Collected data:

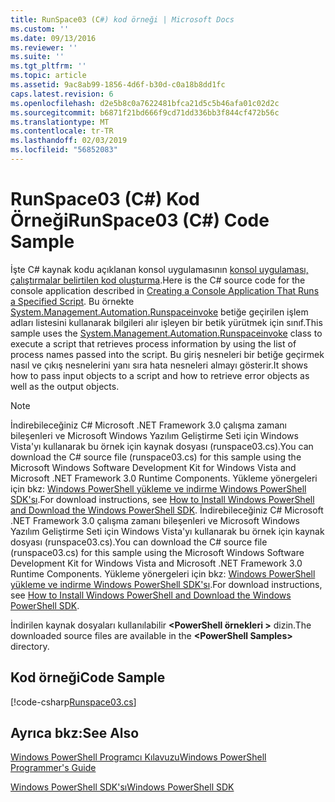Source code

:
 ```yaml
---
title: RunSpace03 (C#) kod örneği | Microsoft Docs
ms.custom: ''
ms.date: 09/13/2016
ms.reviewer: ''
ms.suite: ''
ms.tgt_pltfrm: ''
ms.topic: article
ms.assetid: 9ac8ab99-1856-4d6f-b30d-c0a18b8dd1fc
caps.latest.revision: 6
ms.openlocfilehash: d2e5b8c0a7622481bfca21d5c5b46afa01c02d2c
ms.sourcegitcommit: b6871f21bd666f9cd71dd336bb3f844cf472b56c
ms.translationtype: MT
ms.contentlocale: tr-TR
ms.lasthandoff: 02/03/2019
ms.locfileid: "56852083"
---
```

# <a name="runspace03-c-code-sample"></a><span data-ttu-id="e2319-102">RunSpace03 (C#) Kod Örneği</span><span class="sxs-lookup"><span data-stu-id="e2319-102">RunSpace03 (C#) Code Sample</span></span>

<span data-ttu-id="e2319-103">İşte C# kaynak kodu açıklanan konsol uygulamasının [konsol uygulaması, çalıştırmalar belirtilen kod oluşturma](http://msdn.microsoft.com/en-us/a93e6006-36db-4bcc-b9da-c5bebf4ffd68).</span><span class="sxs-lookup"><span data-stu-id="e2319-103">Here is the C# source code for the console application described in [Creating a Console Application That Runs a Specified Script](http://msdn.microsoft.com/en-us/a93e6006-36db-4bcc-b9da-c5bebf4ffd68).</span></span> <span data-ttu-id="e2319-104">Bu örnekte [System.Management.Automation.Runspaceinvoke](/dotnet/api/System.Management.Automation.RunspaceInvoke) betiğe geçirilen işlem adları listesini kullanarak bilgileri alır işleyen bir betik yürütmek için sınıf.</span><span class="sxs-lookup"><span data-stu-id="e2319-104">This sample uses the [System.Management.Automation.Runspaceinvoke](/dotnet/api/System.Management.Automation.RunspaceInvoke) class to execute a script that retrieves process information by using the list of process names passed into the script.</span></span> <span data-ttu-id="e2319-105">Bu giriş nesneleri bir betiğe geçirmek nasıl ve çıkış nesnelerini yanı sıra hata nesneleri almayı gösterir.</span><span class="sxs-lookup"><span data-stu-id="e2319-105">It shows how to pass input objects to a script and how to retrieve error objects as well as the output objects.</span></span>

> [!NOTE]
> <span data-ttu-id="e2319-106">İndirebileceğiniz C# Microsoft .NET Framework 3.0 çalışma zamanı bileşenleri ve Microsoft Windows Yazılım Geliştirme Seti için Windows Vista'yı kullanarak bu örnek için kaynak dosyası (runspace03.cs).</span><span class="sxs-lookup"><span data-stu-id="e2319-106">You can download the C# source file (runspace03.cs) for this sample using the Microsoft Windows Software Development Kit for Windows Vista and Microsoft .NET Framework 3.0 Runtime Components.</span></span> <span data-ttu-id="e2319-107">Yükleme yönergeleri için bkz: [Windows PowerShell yükleme ve indirme Windows PowerShell SDK'sı](/powershell/developer/installing-the-windows-powershell-sdk).</span><span class="sxs-lookup"><span data-stu-id="e2319-107">For download instructions, see [How to Install Windows PowerShell and Download the Windows PowerShell SDK](/powershell/developer/installing-the-windows-powershell-sdk).</span></span>
> <span data-ttu-id="e2319-108">İndirebileceğiniz C# Microsoft .NET Framework 3.0 çalışma zamanı bileşenleri ve Microsoft Windows Yazılım Geliştirme Seti için Windows Vista'yı kullanarak bu örnek için kaynak dosyası (runspace03.cs).</span><span class="sxs-lookup"><span data-stu-id="e2319-108">You can download the C# source file (runspace03.cs) for this sample using the Microsoft Windows Software Development Kit for Windows Vista and Microsoft .NET Framework 3.0 Runtime Components.</span></span> <span data-ttu-id="e2319-109">Yükleme yönergeleri için bkz: [Windows PowerShell yükleme ve indirme Windows PowerShell SDK'sı](/powershell/developer/installing-the-windows-powershell-sdk).</span><span class="sxs-lookup"><span data-stu-id="e2319-109">For download instructions, see [How to Install Windows PowerShell and Download the Windows PowerShell SDK](/powershell/developer/installing-the-windows-powershell-sdk).</span></span>
>
> <span data-ttu-id="e2319-110">İndirilen kaynak dosyaları kullanılabilir  **\<PowerShell örnekleri >** dizin.</span><span class="sxs-lookup"><span data-stu-id="e2319-110">The downloaded source files are available in the **\<PowerShell Samples>** directory.</span></span>

## <a name="code-sample"></a><span data-ttu-id="e2319-111">Kod örneği</span><span class="sxs-lookup"><span data-stu-id="e2319-111">Code Sample</span></span>

[!code-csharp[Runspace03.cs](../../powershell-sdk-samples/SDK-2.0/csharp/Runspace03/Runspace03.cs#L11-L88 "Runspace03.cs")]

## <a name="see-also"></a><span data-ttu-id="e2319-112">Ayrıca bkz:</span><span class="sxs-lookup"><span data-stu-id="e2319-112">See Also</span></span>

[<span data-ttu-id="e2319-113">Windows PowerShell Programcı Kılavuzu</span><span class="sxs-lookup"><span data-stu-id="e2319-113">Windows PowerShell Programmer's Guide</span></span>](./windows-powershell-programmer-s-guide.md)

[<span data-ttu-id="e2319-114">Windows PowerShell SDK'sı</span><span class="sxs-lookup"><span data-stu-id="e2319-114">Windows PowerShell SDK</span></span>](../windows-powershell-reference.md)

§ **Your objective**:
Your copy should match every record exactly and contain no pictures.

§ **Response area**:
Source code

:
 ```yaml
---
title: RunSpace03 (C#) kod örneği | Microsoft Docs
ms.custom: ''
ms.date: 09/13/2016
ms.reviewer: ''
ms.suite: ''
ms.tgt_pltfrm: ''
ms.topic: article
ms.assetid: 9ac8ab99-1856-4d6f-b30d-c0a18b8dd1fc
caps.latest.revision: 6
ms.openlocfilehash: d2e5b8c0a7622481bfca21d5c5b46afa01c02d2c
ms.sourcegitcommit: b6871f21bd666f9cd71dd336bb3f844cf472b56c
ms.translationtype: MT
ms.contentlocale: tr-TR
ms.lasthandoff: 02/03/2019
ms.locfileid: "56852083"
---
```

# <a name="runspace03-c-code-sample"></a><span data-ttu-id="e2319-102">RunSpace03 (C#) Kod Örneği</span><span class="sxs-lookup"><span data-stu-id="e2319-102">RunSpace03 (C#) Code Sample</span></span>

<span data-ttu-id="e2319-103">İşte C# kaynak kodu açıklanan konsol uygulamasının [konsol uygulaması, çalıştırmalar belirtilen kod oluşturma](http://msdn.microsoft.com/en-us/a93e6006-36db-4bcc-b9da-c5bebf4ffd68).</span><span class="sxs-lookup"><span data-stu-id="e2319-103">Here is the C# source code for the console application described in [Creating a Console Application That Runs a Specified Script](http://msdn.microsoft.com/en-us/a93e6006-36db-4bcc-b9da-c5bebf4ffd68).</span></span> <span data-ttu-id="e2319-104">Bu örnekte [System.Management.Automation.Runspaceinvoke](/dotnet/api/System.Management.Automation.RunspaceInvoke) betiğe geçirilen işlem adları listesini kullanarak bilgileri alır işleyen bir betik yürütmek için sınıf.</span><span class="sxs-lookup"><span data-stu-id="e2319-104">This sample uses the [System.Management.Automation.Runspaceinvoke](/dotnet/api/System.Management.Automation.RunspaceInvoke) class to execute a script that retrieves process information by using the list of process names passed into the script.</span></span> <span data-ttu-id="e2319-105">Bu giriş nesneleri bir betiğe geçirmek nasıl ve çıkış nesnelerini yanı sıra hata nesneleri almayı gösterir.</span><span class="sxs-lookup"><span data-stu-id="e2319-105">It shows how to pass input objects to a script and how to retrieve error objects as well as the output objects.</span></span>

> [!NOTE]
> <span data-ttu-id="e2319-106">İndirebileceğiniz C# Microsoft .NET Framework 3.0 çalışma zamanı bileşenleri ve Microsoft Windows Yazılım Geliştirme Seti için Windows Vista'yı kullanarak bu örnek için kaynak dosyası (runspace03.cs).</span><span class="sxs-lookup"><span data-stu-id="e2319-106">You can download the C# source file (runspace03.cs) for this sample using the Microsoft Windows Software Development Kit for Windows Vista and Microsoft .NET Framework 3.0 Runtime Components.</span></span> <span data-ttu-id="e2319-107">Yükleme yönergeleri için bkz: [Windows PowerShell yükleme ve indirme Windows PowerShell SDK'sı](/powershell/developer/installing-the-windows-powershell-sdk).</span><span class="sxs-lookup"><span data-stu-id="e2319-107">For download instructions, see [How to Install Windows PowerShell and Download the Windows PowerShell SDK](/powershell/developer/installing-the-windows-powershell-sdk).</span></span>
> <span data-ttu-id="e2319-108">İndirebileceğiniz C# Microsoft .NET Framework 3.0 çalışma zamanı bileşenleri ve Microsoft Windows Yazılım Geliştirme Seti için Windows Vista'yı kullanarak bu örnek için kaynak dosyası (runspace03.cs).</span><span class="sxs-lookup"><span data-stu-id="e2319-108">You can download the C# source file (runspace03.cs) for this sample using the Microsoft Windows Software Development Kit for Windows Vista and Microsoft .NET Framework 3.0 Runtime Components.</span></span> <span data-ttu-id="e2319-109">Yükleme yönergeleri için bkz: [Windows PowerShell yükleme ve indirme Windows PowerShell SDK'sı](/powershell/developer/installing-the-windows-powershell-sdk).</span><span class="sxs-lookup"><span data-stu-id="e2319-109">For download instructions, see [How to Install Windows PowerShell and Download the Windows PowerShell SDK](/powershell/developer/installing-the-windows-powershell-sdk).</span></span>
>
> <span data-ttu-id="e2319-110">İndirilen kaynak dosyaları kullanılabilir  **\<PowerShell örnekleri >** dizin.</span><span class="sxs-lookup"><span data-stu-id="e2319-110">The downloaded source files are available in the **\<PowerShell Samples>** directory.</span></span>

## <a name="code-sample"></a><span data-ttu-id="e2319-111">Kod örneği</span><span class="sxs-lookup"><span data-stu-id="e2319-111">Code Sample</span></span>

[!code-csharp[Runspace03.cs](../../powershell-sdk-samples/SDK-2.0/csharp/Runspace03/Runspace03.cs#L11-L88 "Runspace03.cs")]

## <a name="see-also"></a><span data-ttu-id="e2319-112">Ayrıca bkz:</span><span class="sxs-lookup"><span data-stu-id="e2319-112">See Also</span></span>

[<span data-ttu-id="e2319-113">Windows PowerShell Programcı Kılavuzu</span><span class="sxs-lookup"><span data-stu-id="e2319-113">Windows PowerShell Programmer's Guide</span></span>](./windows-powershell-programmer-s-guide.md)

[<span data-ttu-id="e2319-114">Windows PowerShell SDK'sı</span><span class="sxs-lookup"><span data-stu-id="e2319-114">Windows PowerShell SDK</span></span>](../windows-powershell-reference.md)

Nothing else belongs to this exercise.